• Exercise brief
Only a number is wanted here, namely how many lines of the data contain the string "Replace".

===== Dataset excerpts

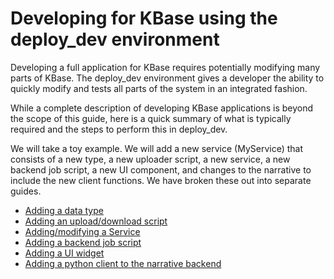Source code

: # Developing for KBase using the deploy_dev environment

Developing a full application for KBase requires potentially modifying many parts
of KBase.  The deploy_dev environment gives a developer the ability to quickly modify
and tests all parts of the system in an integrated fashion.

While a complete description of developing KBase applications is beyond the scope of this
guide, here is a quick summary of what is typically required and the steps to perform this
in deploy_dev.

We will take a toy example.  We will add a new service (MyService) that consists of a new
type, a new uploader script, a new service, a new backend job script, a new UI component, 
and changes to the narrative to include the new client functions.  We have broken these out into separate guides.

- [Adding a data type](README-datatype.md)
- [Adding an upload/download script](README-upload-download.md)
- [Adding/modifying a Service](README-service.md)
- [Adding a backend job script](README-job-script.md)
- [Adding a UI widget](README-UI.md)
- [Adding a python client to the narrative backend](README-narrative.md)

==========
===== Dataset excerpts

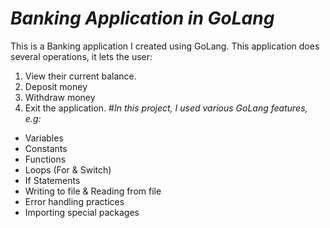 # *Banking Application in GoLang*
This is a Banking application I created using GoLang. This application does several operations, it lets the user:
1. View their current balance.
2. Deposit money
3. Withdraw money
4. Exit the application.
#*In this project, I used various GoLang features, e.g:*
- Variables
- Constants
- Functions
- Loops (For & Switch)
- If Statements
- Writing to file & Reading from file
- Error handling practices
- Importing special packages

==========
===== Dataset excerpts

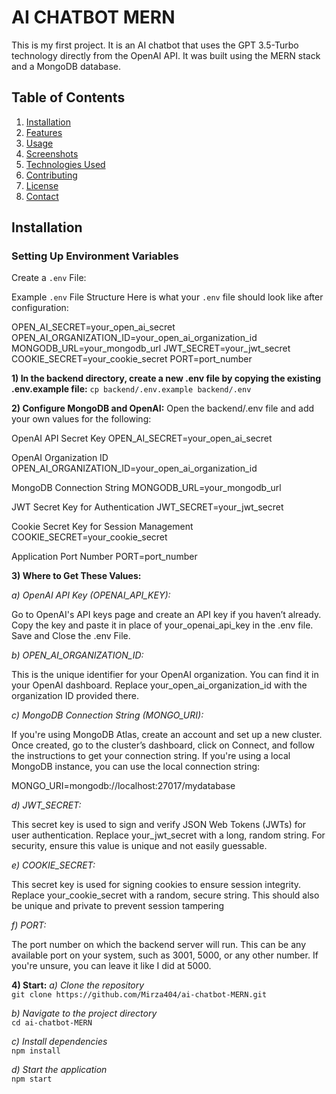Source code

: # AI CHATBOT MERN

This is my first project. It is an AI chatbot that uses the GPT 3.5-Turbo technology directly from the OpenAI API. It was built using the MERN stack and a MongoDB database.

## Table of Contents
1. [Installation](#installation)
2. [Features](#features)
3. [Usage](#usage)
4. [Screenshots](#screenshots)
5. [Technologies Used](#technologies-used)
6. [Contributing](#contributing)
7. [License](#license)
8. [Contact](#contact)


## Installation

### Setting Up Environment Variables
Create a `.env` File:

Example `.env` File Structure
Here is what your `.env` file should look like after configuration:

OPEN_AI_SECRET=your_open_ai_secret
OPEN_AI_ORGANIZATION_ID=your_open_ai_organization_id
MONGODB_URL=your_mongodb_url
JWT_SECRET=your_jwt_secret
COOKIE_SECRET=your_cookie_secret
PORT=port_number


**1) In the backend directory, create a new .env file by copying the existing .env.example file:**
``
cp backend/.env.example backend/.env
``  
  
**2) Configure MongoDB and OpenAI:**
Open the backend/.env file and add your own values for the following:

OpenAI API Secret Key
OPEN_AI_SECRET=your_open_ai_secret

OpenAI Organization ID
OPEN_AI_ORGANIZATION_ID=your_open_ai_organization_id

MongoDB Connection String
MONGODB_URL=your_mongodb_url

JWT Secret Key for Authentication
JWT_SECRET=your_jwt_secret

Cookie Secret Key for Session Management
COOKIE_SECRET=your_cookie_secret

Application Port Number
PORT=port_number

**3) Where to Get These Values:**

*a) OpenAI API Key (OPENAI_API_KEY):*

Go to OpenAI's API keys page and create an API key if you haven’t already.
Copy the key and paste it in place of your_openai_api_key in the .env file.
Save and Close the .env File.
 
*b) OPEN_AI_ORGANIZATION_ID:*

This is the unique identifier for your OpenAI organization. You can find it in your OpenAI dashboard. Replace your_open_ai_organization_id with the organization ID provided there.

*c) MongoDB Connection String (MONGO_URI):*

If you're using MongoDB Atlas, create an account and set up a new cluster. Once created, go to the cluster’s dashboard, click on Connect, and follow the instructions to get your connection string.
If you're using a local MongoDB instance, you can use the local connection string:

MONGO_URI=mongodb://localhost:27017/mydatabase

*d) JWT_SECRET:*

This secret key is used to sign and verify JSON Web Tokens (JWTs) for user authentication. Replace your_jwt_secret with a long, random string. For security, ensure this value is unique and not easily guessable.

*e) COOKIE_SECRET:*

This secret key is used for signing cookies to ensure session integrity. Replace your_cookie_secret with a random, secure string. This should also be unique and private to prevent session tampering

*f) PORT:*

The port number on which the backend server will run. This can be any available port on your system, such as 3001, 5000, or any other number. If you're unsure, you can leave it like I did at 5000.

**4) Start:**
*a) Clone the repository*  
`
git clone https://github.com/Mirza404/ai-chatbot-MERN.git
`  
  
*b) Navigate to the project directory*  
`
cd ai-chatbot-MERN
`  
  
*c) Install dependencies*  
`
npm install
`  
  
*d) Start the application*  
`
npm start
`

==========

• Solution
3